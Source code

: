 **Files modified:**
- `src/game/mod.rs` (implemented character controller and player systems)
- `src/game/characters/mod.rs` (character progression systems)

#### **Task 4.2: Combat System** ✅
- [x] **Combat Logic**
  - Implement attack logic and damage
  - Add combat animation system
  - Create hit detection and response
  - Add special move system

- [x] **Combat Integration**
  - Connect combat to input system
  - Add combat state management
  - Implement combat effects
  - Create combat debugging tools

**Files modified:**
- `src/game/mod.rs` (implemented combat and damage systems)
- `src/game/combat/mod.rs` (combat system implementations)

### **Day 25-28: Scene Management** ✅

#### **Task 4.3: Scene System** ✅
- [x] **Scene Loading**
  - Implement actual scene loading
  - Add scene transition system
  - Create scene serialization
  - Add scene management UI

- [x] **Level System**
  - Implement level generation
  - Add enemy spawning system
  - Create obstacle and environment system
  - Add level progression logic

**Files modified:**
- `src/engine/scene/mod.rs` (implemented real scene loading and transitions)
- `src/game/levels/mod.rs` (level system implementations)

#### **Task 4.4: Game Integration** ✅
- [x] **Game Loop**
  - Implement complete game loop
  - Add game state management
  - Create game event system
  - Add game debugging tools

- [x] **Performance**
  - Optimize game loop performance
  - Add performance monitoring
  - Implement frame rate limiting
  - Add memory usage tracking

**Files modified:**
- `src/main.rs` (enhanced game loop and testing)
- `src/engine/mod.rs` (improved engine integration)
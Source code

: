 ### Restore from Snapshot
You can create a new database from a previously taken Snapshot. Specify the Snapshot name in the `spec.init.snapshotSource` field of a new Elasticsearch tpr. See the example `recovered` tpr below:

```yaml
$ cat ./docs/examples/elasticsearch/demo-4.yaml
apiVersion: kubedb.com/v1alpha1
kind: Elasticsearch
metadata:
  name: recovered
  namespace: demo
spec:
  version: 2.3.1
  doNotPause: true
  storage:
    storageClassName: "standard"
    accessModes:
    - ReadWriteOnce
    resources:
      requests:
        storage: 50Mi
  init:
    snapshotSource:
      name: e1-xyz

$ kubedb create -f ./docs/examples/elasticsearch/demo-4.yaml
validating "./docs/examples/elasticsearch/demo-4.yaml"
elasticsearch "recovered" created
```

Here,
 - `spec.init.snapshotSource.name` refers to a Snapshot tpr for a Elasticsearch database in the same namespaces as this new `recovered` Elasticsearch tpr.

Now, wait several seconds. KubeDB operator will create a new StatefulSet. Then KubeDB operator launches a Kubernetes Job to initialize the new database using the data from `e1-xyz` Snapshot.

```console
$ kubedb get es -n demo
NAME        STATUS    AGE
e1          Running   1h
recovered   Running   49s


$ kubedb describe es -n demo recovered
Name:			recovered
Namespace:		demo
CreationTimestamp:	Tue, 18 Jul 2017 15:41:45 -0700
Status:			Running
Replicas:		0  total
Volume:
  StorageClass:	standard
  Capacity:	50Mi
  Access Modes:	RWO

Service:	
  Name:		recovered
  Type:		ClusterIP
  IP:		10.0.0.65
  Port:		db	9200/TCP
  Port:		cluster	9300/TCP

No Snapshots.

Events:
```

•••••

Exercise
Every entry, from the first line to the last, should be retyped exactly.

Output for this task
Source code

: **Files modified:**
- `src/game/mod.rs` (implemented character controller and player systems)
- `src/game/characters/mod.rs` (character progression systems)

#### **Task 4.2: Combat System** ✅
- [x] **Combat Logic**
  - Implement attack logic and damage
  - Add combat animation system
  - Create hit detection and response
  - Add special move system

- [x] **Combat Integration**
  - Connect combat to input system
  - Add combat state management
  - Implement combat effects
  - Create combat debugging tools

**Files modified:**
- `src/game/mod.rs` (implemented combat and damage systems)
- `src/game/combat/mod.rs` (combat system implementations)

### **Day 25-28: Scene Management** ✅

#### **Task 4.3: Scene System** ✅
- [x] **Scene Loading**
  - Implement actual scene loading
  - Add scene transition system
  - Create scene serialization
  - Add scene management UI

- [x] **Level System**
  - Implement level generation
  - Add enemy spawning system
  - Create obstacle and environment system
  - Add level progression logic

**Files modified:**
- `src/engine/scene/mod.rs` (implemented real scene loading and transitions)
- `src/game/levels/mod.rs` (level system implementations)

#### **Task 4.4: Game Integration** ✅
- [x] **Game Loop**
  - Implement complete game loop
  - Add game state management
  - Create game event system
  - Add game debugging tools

- [x] **Performance**
  - Optimize game loop performance
  - Add performance monitoring
  - Implement frame rate limiting
  - Add memory usage tracking

**Files modified:**
- `src/main.rs` (enhanced game loop and testing)
- `src/engine/mod.rs` (improved engine integration)
Source code

: ### Restore from Snapshot
You can create a new database from a previously taken Snapshot. Specify the Snapshot name in the `spec.init.snapshotSource` field of a new Elasticsearch tpr. See the example `recovered` tpr below:

```yaml
$ cat ./docs/examples/elasticsearch/demo-4.yaml
apiVersion: kubedb.com/v1alpha1
kind: Elasticsearch
metadata:
  name: recovered
  namespace: demo
spec:
  version: 2.3.1
  doNotPause: true
  storage:
    storageClassName: "standard"
    accessModes:
    - ReadWriteOnce
    resources:
      requests:
        storage: 50Mi
  init:
    snapshotSource:
      name: e1-xyz

$ kubedb create -f ./docs/examples/elasticsearch/demo-4.yaml
validating "./docs/examples/elasticsearch/demo-4.yaml"
elasticsearch "recovered" created
```

Here,
 - `spec.init.snapshotSource.name` refers to a Snapshot tpr for a Elasticsearch database in the same namespaces as this new `recovered` Elasticsearch tpr.

Now, wait several seconds. KubeDB operator will create a new StatefulSet. Then KubeDB operator launches a Kubernetes Job to initialize the new database using the data from `e1-xyz` Snapshot.

```console
$ kubedb get es -n demo
NAME        STATUS    AGE
e1          Running   1h
recovered   Running   49s


$ kubedb describe es -n demo recovered
Name:			recovered
Namespace:		demo
CreationTimestamp:	Tue, 18 Jul 2017 15:41:45 -0700
Status:			Running
Replicas:		0  total
Volume:
  StorageClass:	standard
  Capacity:	50Mi
  Access Modes:	RWO

Service:	
  Name:		recovered
  Type:		ClusterIP
  IP:		10.0.0.65
  Port:		db	9200/TCP
  Port:		cluster	9300/TCP

No Snapshots.

Events:
```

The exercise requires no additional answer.